SUPPLIED RECORDS:
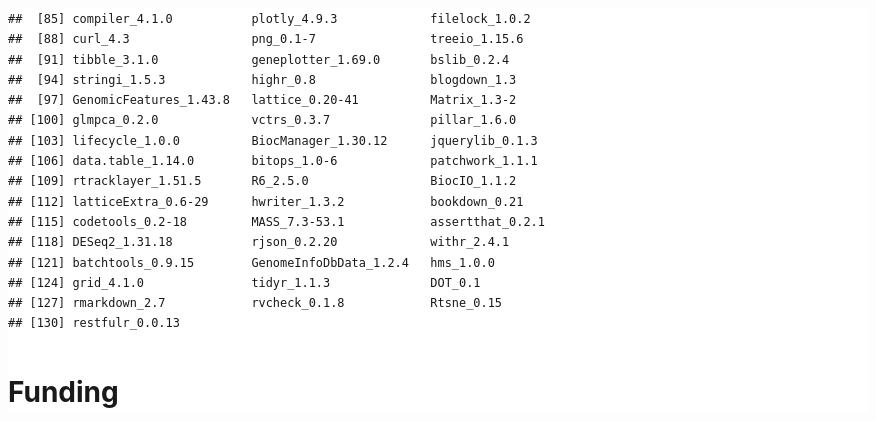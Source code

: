     ##  [85] compiler_4.1.0           plotly_4.9.3             filelock_1.0.2          
    ##  [88] curl_4.3                 png_0.1-7                treeio_1.15.6           
    ##  [91] tibble_3.1.0             geneplotter_1.69.0       bslib_0.2.4             
    ##  [94] stringi_1.5.3            highr_0.8                blogdown_1.3            
    ##  [97] GenomicFeatures_1.43.8   lattice_0.20-41          Matrix_1.3-2            
    ## [100] glmpca_0.2.0             vctrs_0.3.7              pillar_1.6.0            
    ## [103] lifecycle_1.0.0          BiocManager_1.30.12      jquerylib_0.1.3         
    ## [106] data.table_1.14.0        bitops_1.0-6             patchwork_1.1.1         
    ## [109] rtracklayer_1.51.5       R6_2.5.0                 BiocIO_1.1.2            
    ## [112] latticeExtra_0.6-29      hwriter_1.3.2            bookdown_0.21           
    ## [115] codetools_0.2-18         MASS_7.3-53.1            assertthat_0.2.1        
    ## [118] DESeq2_1.31.18           rjson_0.2.20             withr_2.4.1             
    ## [121] batchtools_0.9.15        GenomeInfoDbData_1.2.4   hms_1.0.0               
    ## [124] grid_4.1.0               tidyr_1.1.3              DOT_0.1                 
    ## [127] rmarkdown_2.7            rvcheck_0.1.8            Rtsne_0.15              
    ## [130] restfulr_0.0.13

# Funding
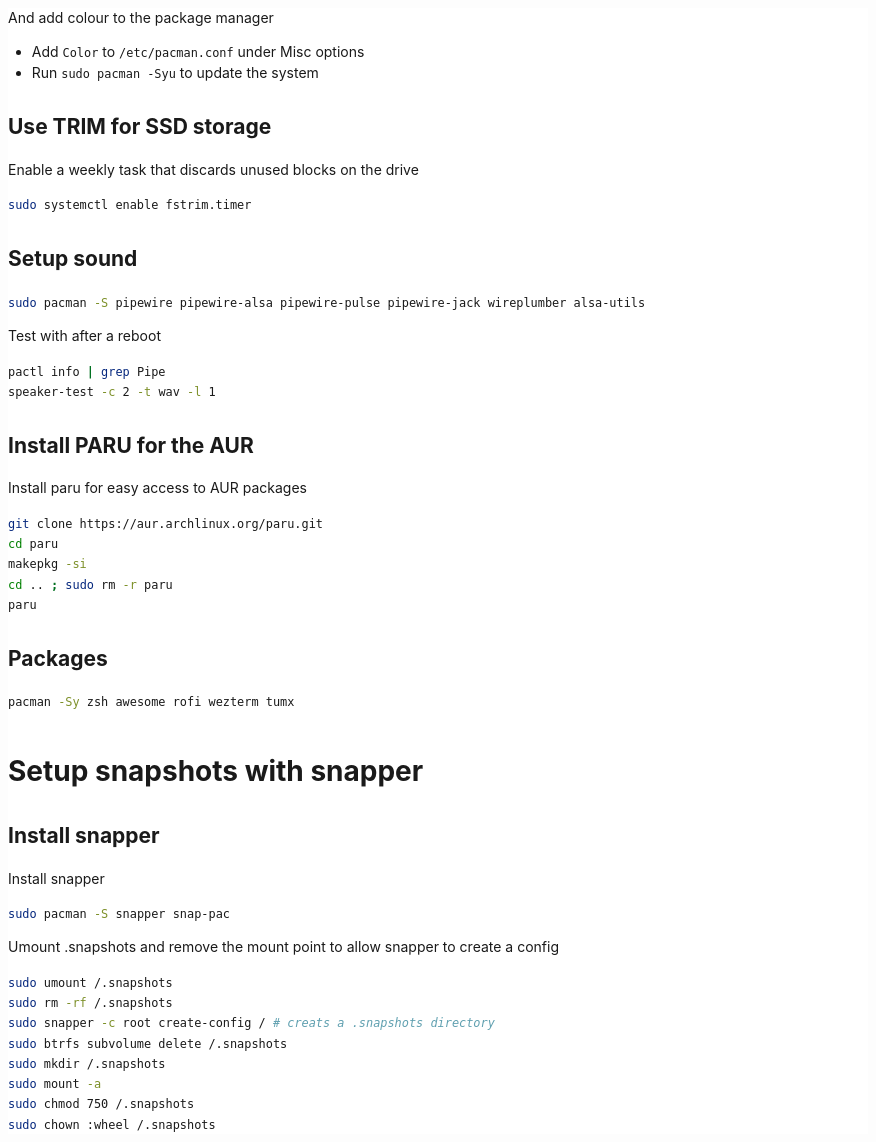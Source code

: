 And add colour to the package manager
- Add `Color` to `/etc/pacman.conf` under Misc options
- Run `sudo pacman -Syu` to update the system

## Use TRIM for SSD storage

Enable a weekly task that discards unused blocks on the drive
```bash
sudo systemctl enable fstrim.timer
```

## Setup sound

```bash
sudo pacman -S pipewire pipewire-alsa pipewire-pulse pipewire-jack wireplumber alsa-utils
```

Test with after a reboot
```bash
pactl info | grep Pipe 
speaker-test -c 2 -t wav -l 1
```
## Install PARU for the AUR

Install paru for easy access to AUR packages
```bash
git clone https://aur.archlinux.org/paru.git
cd paru
makepkg -si
cd .. ; sudo rm -r paru
paru
```

## Packages

```bash
pacman -Sy zsh awesome rofi wezterm tumx
```
# Setup snapshots with snapper

## Install snapper
Install snapper
```bash
sudo pacman -S snapper snap-pac
```

Umount .snapshots and remove the mount point to allow snapper to create a config
```bash
sudo umount /.snapshots
sudo rm -rf /.snapshots
sudo snapper -c root create-config / # creats a .snapshots directory
sudo btrfs subvolume delete /.snapshots
sudo mkdir /.snapshots
sudo mount -a
sudo chmod 750 /.snapshots
sudo chown :wheel /.snapshots
```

TASK BRIEF: Indicate how many lines in the records above include the word "pacman", giving no other content.

REPLY: 5